| Jeff Buckley
was born in California's Orange County in 1966 and died in a tragic
drowning accident in Memphis on May 29, 1997. He had emerged in
New York City's avant-garde club scene in the 1990's as one of
the most remarkable musical artists of his generation, acclaimed
by audiences, critics, and fellow musicians alike. His first commercial
recording, the four-song EP Live At Sin-é, was
released in December 1993 on Columbia Records. The EP captured
Buckley, accompanying himself on electric guitar, in a tiny coffeehouse
in New York's East Village, the neighborhood he'd made his home.

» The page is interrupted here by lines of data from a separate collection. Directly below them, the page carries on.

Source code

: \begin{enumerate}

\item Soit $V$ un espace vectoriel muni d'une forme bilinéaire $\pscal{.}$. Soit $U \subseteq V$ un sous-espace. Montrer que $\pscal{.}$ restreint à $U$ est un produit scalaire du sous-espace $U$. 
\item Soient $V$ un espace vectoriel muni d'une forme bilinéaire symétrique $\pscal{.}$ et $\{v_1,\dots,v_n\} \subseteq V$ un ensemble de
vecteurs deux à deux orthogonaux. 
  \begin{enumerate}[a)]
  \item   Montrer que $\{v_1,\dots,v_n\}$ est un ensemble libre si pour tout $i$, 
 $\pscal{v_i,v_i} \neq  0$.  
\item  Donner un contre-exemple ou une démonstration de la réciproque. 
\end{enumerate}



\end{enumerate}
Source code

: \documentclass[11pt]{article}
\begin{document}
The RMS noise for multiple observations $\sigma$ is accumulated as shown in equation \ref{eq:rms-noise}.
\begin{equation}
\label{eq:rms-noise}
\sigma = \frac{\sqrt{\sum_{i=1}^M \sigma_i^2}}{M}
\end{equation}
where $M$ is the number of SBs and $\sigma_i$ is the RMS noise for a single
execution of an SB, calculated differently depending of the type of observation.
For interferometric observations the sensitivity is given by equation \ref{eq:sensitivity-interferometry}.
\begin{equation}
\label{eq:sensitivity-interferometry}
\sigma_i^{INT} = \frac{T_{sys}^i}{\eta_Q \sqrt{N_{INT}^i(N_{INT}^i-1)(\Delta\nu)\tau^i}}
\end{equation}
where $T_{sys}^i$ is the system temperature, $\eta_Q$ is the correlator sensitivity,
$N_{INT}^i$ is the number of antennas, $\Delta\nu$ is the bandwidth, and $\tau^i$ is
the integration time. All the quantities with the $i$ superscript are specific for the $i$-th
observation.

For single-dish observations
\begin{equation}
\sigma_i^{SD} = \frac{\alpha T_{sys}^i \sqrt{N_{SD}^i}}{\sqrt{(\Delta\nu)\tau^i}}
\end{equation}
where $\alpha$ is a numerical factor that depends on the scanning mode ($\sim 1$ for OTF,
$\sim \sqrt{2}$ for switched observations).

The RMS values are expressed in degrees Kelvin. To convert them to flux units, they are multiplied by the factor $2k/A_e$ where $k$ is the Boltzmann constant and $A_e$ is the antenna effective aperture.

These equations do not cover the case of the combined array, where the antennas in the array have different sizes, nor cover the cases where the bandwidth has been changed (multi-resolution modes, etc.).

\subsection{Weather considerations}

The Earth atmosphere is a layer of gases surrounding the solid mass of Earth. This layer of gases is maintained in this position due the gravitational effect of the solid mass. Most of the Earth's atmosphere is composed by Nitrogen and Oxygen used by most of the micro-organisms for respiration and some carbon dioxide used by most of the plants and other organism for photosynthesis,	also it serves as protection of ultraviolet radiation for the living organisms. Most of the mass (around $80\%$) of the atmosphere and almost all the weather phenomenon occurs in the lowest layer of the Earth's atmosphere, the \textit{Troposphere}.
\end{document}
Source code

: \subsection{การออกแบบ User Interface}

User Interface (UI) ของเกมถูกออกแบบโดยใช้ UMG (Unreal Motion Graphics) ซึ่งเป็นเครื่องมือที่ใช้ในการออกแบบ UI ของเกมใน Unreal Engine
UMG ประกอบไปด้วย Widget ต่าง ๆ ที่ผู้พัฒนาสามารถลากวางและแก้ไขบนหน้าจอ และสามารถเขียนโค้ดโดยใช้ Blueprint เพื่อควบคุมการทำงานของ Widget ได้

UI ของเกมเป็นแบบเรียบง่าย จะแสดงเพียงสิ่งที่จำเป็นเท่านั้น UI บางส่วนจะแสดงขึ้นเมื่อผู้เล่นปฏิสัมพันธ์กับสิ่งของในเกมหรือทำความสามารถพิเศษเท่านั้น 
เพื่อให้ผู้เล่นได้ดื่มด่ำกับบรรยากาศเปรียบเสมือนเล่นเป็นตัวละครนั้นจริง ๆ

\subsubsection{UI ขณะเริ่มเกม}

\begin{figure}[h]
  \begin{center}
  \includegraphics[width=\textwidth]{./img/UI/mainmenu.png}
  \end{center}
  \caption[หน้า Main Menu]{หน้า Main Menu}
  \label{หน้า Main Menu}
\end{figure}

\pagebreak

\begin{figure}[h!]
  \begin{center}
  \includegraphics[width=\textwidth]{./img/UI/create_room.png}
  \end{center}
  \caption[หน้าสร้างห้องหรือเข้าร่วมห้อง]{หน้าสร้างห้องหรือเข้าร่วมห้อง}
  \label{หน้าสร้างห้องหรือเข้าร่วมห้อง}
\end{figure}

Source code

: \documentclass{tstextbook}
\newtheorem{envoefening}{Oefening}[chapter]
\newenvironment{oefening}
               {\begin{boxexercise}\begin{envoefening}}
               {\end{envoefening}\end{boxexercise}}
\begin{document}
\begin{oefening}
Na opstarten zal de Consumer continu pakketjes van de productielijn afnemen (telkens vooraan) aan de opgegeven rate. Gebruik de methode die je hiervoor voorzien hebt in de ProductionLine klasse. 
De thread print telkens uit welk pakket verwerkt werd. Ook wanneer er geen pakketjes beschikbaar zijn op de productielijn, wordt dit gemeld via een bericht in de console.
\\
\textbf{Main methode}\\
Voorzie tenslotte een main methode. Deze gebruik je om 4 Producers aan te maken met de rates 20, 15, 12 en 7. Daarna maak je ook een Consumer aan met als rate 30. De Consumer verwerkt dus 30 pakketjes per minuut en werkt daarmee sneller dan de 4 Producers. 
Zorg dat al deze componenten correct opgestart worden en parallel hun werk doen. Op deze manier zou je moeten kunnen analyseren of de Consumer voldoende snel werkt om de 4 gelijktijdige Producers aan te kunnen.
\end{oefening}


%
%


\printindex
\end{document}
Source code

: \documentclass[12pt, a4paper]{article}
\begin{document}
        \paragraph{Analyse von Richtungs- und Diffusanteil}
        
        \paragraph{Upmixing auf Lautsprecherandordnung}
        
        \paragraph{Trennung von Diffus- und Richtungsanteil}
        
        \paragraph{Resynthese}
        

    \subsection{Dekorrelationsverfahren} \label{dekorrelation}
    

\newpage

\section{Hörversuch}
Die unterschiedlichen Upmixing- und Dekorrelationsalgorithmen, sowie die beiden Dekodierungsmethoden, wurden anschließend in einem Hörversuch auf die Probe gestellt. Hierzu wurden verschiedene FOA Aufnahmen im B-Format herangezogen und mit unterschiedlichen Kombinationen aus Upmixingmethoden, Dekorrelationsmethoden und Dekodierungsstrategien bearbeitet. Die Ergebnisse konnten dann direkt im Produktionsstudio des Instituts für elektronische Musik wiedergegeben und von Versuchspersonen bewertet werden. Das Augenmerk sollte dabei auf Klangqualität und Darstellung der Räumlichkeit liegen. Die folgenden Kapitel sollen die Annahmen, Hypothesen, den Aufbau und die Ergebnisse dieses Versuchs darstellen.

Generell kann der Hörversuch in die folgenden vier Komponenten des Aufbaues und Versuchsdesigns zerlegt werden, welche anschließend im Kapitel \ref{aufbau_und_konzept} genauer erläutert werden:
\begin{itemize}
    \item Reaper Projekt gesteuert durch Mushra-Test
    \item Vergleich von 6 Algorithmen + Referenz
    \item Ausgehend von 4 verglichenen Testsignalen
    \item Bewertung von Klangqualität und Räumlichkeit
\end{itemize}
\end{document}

By the time of the EP's release during the
fall of 1993, Buckley had already entered the studio with Mick
Grondahl (bass), Matt Johnson (drummer), and producer Andy Wallace
and recorded seven original songs (including "Grace"

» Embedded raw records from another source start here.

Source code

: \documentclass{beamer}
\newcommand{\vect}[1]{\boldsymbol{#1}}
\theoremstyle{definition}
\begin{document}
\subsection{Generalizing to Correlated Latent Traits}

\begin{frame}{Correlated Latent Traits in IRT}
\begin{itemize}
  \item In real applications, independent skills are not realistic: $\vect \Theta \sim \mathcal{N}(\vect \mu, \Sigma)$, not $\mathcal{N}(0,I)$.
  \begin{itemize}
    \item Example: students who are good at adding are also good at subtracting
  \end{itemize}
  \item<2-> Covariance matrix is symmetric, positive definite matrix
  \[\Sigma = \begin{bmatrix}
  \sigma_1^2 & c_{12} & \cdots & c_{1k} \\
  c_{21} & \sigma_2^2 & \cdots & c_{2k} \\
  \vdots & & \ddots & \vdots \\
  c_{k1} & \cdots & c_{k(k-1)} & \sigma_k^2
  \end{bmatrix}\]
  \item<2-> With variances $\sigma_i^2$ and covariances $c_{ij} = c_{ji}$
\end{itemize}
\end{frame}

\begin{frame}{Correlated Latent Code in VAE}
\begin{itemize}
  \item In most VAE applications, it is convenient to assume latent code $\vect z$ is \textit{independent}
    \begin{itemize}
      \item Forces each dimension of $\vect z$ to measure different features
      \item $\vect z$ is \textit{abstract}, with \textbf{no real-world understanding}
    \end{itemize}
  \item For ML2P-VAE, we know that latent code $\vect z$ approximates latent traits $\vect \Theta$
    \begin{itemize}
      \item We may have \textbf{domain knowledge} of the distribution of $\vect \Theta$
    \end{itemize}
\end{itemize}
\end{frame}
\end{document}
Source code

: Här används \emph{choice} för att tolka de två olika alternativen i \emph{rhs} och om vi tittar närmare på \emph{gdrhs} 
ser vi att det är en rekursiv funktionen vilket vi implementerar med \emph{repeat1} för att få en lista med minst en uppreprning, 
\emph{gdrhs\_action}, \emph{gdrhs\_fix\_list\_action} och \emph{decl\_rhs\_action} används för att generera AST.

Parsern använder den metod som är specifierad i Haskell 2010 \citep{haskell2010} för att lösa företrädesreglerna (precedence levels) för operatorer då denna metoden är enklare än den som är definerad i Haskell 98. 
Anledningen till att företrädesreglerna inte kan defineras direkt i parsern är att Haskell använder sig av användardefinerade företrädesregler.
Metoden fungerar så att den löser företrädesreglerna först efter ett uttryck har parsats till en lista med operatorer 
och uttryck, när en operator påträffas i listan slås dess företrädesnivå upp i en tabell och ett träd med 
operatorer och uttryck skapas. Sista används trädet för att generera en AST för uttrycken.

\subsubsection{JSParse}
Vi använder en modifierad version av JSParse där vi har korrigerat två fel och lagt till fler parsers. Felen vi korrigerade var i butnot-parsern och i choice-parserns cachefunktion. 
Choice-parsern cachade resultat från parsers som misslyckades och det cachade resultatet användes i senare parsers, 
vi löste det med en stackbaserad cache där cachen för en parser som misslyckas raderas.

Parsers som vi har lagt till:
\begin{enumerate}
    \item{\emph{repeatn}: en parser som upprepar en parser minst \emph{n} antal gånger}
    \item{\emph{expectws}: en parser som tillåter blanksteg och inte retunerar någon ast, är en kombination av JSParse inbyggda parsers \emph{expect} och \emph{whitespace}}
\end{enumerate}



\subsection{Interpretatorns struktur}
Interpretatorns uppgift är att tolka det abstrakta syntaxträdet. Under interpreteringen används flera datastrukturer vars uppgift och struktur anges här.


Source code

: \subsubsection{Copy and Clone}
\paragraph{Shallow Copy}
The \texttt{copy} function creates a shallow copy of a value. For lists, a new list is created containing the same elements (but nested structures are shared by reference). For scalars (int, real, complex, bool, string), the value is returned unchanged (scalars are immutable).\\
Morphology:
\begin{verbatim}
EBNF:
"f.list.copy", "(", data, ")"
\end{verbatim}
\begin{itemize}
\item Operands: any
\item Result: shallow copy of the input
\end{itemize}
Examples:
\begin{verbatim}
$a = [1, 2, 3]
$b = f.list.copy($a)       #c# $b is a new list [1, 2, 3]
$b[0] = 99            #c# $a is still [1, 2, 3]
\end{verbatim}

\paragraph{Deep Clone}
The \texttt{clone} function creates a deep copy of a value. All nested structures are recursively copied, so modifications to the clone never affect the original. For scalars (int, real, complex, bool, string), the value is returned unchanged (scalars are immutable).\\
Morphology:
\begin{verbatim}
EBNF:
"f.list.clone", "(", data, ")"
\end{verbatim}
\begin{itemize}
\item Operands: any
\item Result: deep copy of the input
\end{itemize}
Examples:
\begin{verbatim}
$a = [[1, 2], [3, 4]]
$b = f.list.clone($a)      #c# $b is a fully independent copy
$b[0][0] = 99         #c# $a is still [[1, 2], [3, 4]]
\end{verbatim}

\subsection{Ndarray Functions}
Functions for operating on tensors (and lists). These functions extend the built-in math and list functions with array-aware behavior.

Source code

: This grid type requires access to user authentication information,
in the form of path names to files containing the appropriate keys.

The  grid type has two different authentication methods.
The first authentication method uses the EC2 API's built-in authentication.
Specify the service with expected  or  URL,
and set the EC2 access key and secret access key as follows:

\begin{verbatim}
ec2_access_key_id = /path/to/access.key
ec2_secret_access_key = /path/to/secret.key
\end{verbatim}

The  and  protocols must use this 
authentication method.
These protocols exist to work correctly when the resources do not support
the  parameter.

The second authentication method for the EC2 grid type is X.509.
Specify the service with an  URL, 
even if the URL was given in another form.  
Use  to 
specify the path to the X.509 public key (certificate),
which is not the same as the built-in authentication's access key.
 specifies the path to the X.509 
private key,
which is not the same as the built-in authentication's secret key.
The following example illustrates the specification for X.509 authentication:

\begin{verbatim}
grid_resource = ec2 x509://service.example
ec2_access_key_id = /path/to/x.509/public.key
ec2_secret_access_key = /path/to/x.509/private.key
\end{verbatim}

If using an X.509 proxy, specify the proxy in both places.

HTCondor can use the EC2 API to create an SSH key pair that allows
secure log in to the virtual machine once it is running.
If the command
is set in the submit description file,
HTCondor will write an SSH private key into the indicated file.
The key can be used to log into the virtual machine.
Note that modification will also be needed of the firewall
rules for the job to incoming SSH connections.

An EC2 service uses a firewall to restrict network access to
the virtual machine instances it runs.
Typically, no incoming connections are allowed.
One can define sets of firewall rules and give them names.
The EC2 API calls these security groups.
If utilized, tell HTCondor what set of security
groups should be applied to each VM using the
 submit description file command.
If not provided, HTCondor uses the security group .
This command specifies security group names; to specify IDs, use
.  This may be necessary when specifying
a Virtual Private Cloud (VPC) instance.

and "Last Goodbye") and three covers (among them Leonard
Cohen's "Hallelujah", Benjamin Britten's "Corpus
Christi Carol") that comprised his debut album Grace. Guitarist
Michael Tighe became a permanent member of Jeff Buckley's ensemble
and went on to co-write and perform on Grace's "So
Real" just prior to the release of the album.

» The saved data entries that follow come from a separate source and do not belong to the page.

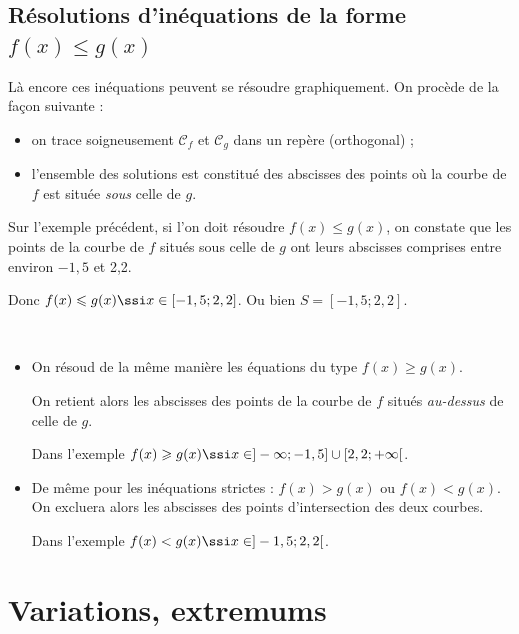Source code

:		

\subsection{R\'esolutions d'in\'equations de la forme $f(x)\leqslant g(x)$}

L\`a encore ces in\'equations peuvent se r\'esoudre graphiquement. On proc\`ede de la façon suivante :
\begin{itemize}
	\item on trace soigneusement $\mathcal{C}_f$ et $\mathcal{C}_g$ dans un rep\`ere (orthogonal) ;
	\item l'ensemble des solutions est constitu\'e des abscisses des points o\`u la courbe de $f$ est situ\'ee \emph{sous} celle de $g$.
\end{itemize}

\begin{exemple*} Sur l'exemple pr\'ec\'edent, si l'on doit r\'esoudre $f(x)\leqslant g(x)$, on constate que les points de la courbe de $f$ situ\'es sous celle de $g$ ont leurs abscisses comprises entre environ $-1,5$ et 2,2.

Donc $f(x)\leqslant g(x) \ssi x\in [-1,5;2,2]$. Ou bien $S=[-1,5;2,2]$.
\end{exemple*}

\begin{rmqs}~
\begin{itemize}
	\item On r\'esoud de la même mani\`ere les \'equations du type $f(x)\geqslant g(x)$.

On retient alors les abscisses des points de la courbe de $f$ situ\'es \emph{au-dessus} de celle de $g$.

Dans l'exemple $f(x)\geqslant g(x) \ssi x\in ] -\infty ; -1,5 ] \cup [2,2 ; +\infty[$.
	\item De même pour les in\'equations strictes : $f(x)>g(x)$ ou $f(x)<g(x)$. On excluera alors les abscisses des points d'intersection des deux courbes.

	Dans l'exemple $f(x)<g(x) \ssi x\in ]-1,5;2,2[$.
\end{itemize}
\end{rmqs}






\sautpage

\section{Variations, extremums}


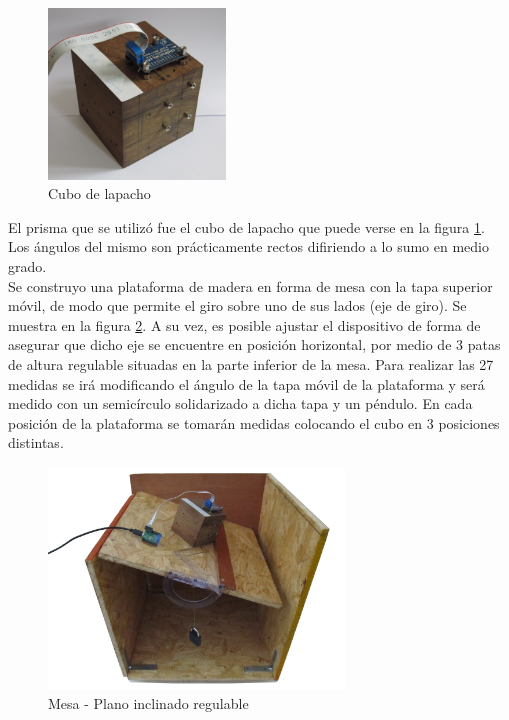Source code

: \documentclass[main]{subfiles}
\begin{document}
\begin{figure}
  \vspace{-20pt}
  \begin{center}
    \includegraphics[width=0.42\textwidth]{./pics_acc/cubo.png}
  \end{center}
  \vspace{-20pt}
  \caption{Cubo de lapacho}
  \label{fig:cubo}
\end{figure}

El prisma que se utilizó fue el cubo de lapacho que puede verse en la figura \ref{fig:cubo}. \\
Los ángulos del mismo son prácticamente rectos difiriendo a lo sumo en medio grado. \\

Se construyo una plataforma de madera en forma de mesa con la tapa superior móvil, de modo que permite el giro sobre uno de sus lados (eje de giro). Se muestra en la figura \ref{fig:mesa-flotando}.  A su vez, es posible ajustar el dispositivo de forma de asegurar que dicho eje se encuentre en posición horizontal, por medio de 3 patas de altura regulable situadas en la parte inferior de la mesa. Para realizar las 27 medidas se irá modificando el ángulo de la tapa móvil de la plataforma y será medido con un semicírculo solidarizado a dicha tapa y un péndulo. En cada posición de la plataforma se tomarán medidas colocando el cubo en 3 posiciones distintas.

\begin{figure}[h!]
	\begin{center}
		\includegraphics[width=0.7\textwidth]{./pics_acc/mesa-flotando.jpg}
	\end{center}
	\vspace{-20pt}
	\caption{Mesa - Plano inclinado regulable}
	\label{fig:mesa-flotando}
\end{figure}
\end{document}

In early 1994, not long after Live At Sin-é
appeared in stores, Jeff Buckley toured clubs, lounges, and
coffeehouses in North America as a solo artist from January 15-March
5 as well as in Europe from March 11-22. Following extensive rehearsals
in April-May 1994, Buckley's "Peyote Radio Theatre Tour"
found him on the road with his band from June 2-August 16. His
full-length full-band album, Grace, was released in the
United States on August 23, 1994, the same day Buckley and band
kicked off a European tour in Dublin, Ireland; the 1994 European
Tour ran through September 22, with Buckley and Ensemble performing
at the CMJ convention at New York's Supper Club on September 24.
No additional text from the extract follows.